◆ **RECORDS PROVIDED**
BEGIN

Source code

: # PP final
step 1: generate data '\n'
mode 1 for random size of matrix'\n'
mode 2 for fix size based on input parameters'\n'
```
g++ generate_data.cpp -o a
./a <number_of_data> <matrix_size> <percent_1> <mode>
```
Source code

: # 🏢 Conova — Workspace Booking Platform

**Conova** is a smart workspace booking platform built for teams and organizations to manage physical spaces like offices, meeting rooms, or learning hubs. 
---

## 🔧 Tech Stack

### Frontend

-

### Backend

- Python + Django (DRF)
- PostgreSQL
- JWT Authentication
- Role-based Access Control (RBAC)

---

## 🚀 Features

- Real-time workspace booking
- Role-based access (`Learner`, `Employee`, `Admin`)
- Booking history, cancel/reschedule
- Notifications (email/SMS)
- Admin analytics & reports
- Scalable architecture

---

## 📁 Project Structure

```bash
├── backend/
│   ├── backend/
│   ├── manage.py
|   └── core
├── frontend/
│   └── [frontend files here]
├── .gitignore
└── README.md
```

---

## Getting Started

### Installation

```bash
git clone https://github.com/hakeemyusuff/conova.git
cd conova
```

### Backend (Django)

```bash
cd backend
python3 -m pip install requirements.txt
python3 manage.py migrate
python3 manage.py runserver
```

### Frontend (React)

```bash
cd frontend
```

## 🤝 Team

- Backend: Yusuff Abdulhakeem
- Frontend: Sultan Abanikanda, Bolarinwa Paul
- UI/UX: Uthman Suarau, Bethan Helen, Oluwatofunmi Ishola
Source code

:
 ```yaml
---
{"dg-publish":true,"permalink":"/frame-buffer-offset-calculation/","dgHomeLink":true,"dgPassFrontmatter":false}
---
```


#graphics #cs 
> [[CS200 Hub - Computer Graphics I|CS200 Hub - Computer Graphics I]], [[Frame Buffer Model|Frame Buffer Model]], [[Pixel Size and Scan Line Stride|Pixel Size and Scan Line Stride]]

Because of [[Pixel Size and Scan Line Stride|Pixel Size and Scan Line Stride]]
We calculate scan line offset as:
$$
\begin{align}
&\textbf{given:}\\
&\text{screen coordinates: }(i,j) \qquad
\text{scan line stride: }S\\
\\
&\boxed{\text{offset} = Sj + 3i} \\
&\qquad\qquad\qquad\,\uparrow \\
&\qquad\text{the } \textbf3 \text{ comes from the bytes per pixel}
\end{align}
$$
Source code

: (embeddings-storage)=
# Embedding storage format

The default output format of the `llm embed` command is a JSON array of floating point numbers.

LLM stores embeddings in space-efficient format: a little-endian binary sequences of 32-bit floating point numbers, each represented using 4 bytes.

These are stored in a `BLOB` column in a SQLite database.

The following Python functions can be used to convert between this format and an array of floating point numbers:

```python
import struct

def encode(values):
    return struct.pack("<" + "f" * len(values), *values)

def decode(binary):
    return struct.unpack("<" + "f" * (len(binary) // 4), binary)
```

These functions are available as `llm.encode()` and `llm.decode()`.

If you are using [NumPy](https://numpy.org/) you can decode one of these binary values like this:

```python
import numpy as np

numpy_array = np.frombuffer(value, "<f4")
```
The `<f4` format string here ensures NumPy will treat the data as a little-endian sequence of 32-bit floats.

END

◆ **WORK TASK**
If a line of the material contains the word "endian", pick it out and copy it.

◆ **WRITTEN REPLY**
LLM stores embeddings in space-efficient format: a little-endian binary sequences of 32-bit floating point numbers, each represented using 4 bytes.
The `<f4` format string here ensures NumPy will treat the data as a little-endian sequence of 32-bit floats.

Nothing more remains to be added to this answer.